According to recent reports, the Atlanta, Georgia, USA headquartered American retailer Home Depot had its systems containing customer card data targeted with the same malicious program, which attacked the point-of-sale devices of the North America based well-known retailer Target, earlier during the holidays, published scmagazine.com dated September 8, 2014.

It was the 7th of September 2014 when Brian Krebs the security journalist disclosed the matter while stating that one fresh sample of BlackPOS, the malicious program under discussion, was utilized for the Home Depot hack. Scmagazine.com published this.

Krebs is behind exposing both the Target incident of 2013 December and the Home Depot hack recently in September 2014 and has been tracking the two closely.

Referring to one source in contact with the investigation of the Home Depot incident, the security expert stated that the latest BlackPOS variant having another name "KAPTOXA," contaminated a few, if not all, store registers of Home Depot.

Krebs also discovered sale of the stolen card data on the underground forum Rescator.cc the same place that had sale of millions of payment cards compromised from Target's database.

He highlighted that reports about Home Depot affected with BlackPOS emerged soon following Trend Micro's thorough information about one fresh strain of the threat during the near-end of August 2014. Trend Micro the anti-virus firm based in Tokyo named that strain TSPY_MEMLOG.A, which camouflaged one particular anti-virus program, thus minimizing its detection possibilities by any retail security group. Although, the security company didn't detect the spoofed anti-virus program's name, it stated that the strain was capable of destabilizing the original AV.

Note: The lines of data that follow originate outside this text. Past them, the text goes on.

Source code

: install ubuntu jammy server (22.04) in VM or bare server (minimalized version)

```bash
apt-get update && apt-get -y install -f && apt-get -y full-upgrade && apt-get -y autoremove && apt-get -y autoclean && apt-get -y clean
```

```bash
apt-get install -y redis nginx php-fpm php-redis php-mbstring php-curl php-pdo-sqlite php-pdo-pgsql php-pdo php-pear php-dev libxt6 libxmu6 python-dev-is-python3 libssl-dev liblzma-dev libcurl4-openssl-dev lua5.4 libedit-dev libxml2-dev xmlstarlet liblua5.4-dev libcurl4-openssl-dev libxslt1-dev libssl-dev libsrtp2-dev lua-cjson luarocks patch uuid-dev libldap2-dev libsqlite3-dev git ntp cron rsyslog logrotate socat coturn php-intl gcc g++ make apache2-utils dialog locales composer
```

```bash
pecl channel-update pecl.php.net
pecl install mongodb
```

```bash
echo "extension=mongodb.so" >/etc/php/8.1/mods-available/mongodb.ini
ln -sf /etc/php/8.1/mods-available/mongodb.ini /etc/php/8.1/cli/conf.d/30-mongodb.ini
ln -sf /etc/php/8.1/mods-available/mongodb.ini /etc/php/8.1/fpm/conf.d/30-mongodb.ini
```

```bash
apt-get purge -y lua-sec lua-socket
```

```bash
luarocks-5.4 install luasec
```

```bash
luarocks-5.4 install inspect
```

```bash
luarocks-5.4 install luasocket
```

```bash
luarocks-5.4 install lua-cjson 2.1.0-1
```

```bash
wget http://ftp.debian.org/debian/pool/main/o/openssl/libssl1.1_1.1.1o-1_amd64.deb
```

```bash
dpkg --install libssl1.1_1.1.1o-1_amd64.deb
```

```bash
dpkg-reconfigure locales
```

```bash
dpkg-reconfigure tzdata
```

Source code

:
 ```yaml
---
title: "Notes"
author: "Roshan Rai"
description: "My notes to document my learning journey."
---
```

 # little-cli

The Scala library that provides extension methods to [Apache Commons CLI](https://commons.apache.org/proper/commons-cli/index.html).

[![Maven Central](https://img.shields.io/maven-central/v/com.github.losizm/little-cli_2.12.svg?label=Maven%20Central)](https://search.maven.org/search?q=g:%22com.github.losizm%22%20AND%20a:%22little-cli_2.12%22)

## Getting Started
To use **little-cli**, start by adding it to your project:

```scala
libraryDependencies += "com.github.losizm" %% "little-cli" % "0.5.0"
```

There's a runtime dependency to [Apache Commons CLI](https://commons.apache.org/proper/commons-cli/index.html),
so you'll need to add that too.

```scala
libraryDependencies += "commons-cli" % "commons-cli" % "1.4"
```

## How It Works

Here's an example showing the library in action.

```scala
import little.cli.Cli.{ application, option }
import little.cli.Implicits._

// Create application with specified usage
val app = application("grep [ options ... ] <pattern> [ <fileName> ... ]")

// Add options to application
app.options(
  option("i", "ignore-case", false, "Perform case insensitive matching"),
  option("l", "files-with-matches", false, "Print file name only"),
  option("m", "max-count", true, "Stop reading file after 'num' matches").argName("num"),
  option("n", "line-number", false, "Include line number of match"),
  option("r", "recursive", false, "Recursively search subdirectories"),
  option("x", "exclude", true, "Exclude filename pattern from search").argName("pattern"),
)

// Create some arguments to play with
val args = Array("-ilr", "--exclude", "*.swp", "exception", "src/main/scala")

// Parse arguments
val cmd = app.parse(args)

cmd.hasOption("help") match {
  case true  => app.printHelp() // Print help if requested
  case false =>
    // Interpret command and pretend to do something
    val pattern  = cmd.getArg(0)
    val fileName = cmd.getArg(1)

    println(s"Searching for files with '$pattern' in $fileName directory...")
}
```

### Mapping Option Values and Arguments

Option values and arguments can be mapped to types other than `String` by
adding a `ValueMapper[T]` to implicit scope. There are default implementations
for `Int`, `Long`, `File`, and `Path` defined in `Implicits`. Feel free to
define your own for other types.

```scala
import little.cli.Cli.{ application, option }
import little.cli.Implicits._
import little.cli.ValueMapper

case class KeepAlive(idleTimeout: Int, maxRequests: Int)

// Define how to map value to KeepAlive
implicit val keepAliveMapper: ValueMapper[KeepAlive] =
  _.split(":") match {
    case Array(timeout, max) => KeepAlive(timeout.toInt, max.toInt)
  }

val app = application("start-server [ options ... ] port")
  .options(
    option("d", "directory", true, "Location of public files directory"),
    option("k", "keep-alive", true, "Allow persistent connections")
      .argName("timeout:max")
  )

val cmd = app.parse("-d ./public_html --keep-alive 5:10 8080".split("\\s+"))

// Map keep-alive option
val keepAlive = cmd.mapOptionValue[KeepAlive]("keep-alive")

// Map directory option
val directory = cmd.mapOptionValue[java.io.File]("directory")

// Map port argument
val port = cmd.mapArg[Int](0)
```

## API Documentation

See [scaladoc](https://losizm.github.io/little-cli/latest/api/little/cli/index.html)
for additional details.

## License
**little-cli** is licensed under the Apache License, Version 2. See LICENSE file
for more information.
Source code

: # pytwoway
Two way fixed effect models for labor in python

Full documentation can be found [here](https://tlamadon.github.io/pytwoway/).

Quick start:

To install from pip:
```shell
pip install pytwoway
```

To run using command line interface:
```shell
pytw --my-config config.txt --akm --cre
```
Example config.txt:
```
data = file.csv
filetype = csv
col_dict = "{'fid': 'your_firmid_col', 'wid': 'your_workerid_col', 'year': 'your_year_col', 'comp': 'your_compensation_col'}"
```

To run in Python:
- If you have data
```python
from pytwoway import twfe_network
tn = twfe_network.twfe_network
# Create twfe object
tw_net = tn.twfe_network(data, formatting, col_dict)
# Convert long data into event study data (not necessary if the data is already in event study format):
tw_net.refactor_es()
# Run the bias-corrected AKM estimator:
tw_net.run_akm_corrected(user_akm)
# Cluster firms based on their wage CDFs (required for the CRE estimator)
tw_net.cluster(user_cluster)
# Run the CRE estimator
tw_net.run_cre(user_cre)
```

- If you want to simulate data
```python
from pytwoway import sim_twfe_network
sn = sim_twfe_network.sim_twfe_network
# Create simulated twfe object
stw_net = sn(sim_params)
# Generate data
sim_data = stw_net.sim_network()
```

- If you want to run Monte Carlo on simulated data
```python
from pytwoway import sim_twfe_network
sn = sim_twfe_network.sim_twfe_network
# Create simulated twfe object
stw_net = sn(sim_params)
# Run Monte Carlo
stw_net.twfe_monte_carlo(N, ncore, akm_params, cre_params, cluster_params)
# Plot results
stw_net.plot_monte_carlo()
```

Head of Malware Intelligence Adam Kujawa at Malwarebytes Labs thinks that chances are both assaults occurred from the same groups' malicious operations. Very often, whilst any malware gets utterly familiar among the security community, those behind creating that malware would change its code as well as employ fresh techniques of encryption and/or obfuscation so all detection attempts turn a failure, he explains. Securityweek.com published this dated September 8, 2014.

In general, attackers exploit where resistance is the minimum, according to Bit9 Security Company's CSO Nick Levay. Securityweek.com published this.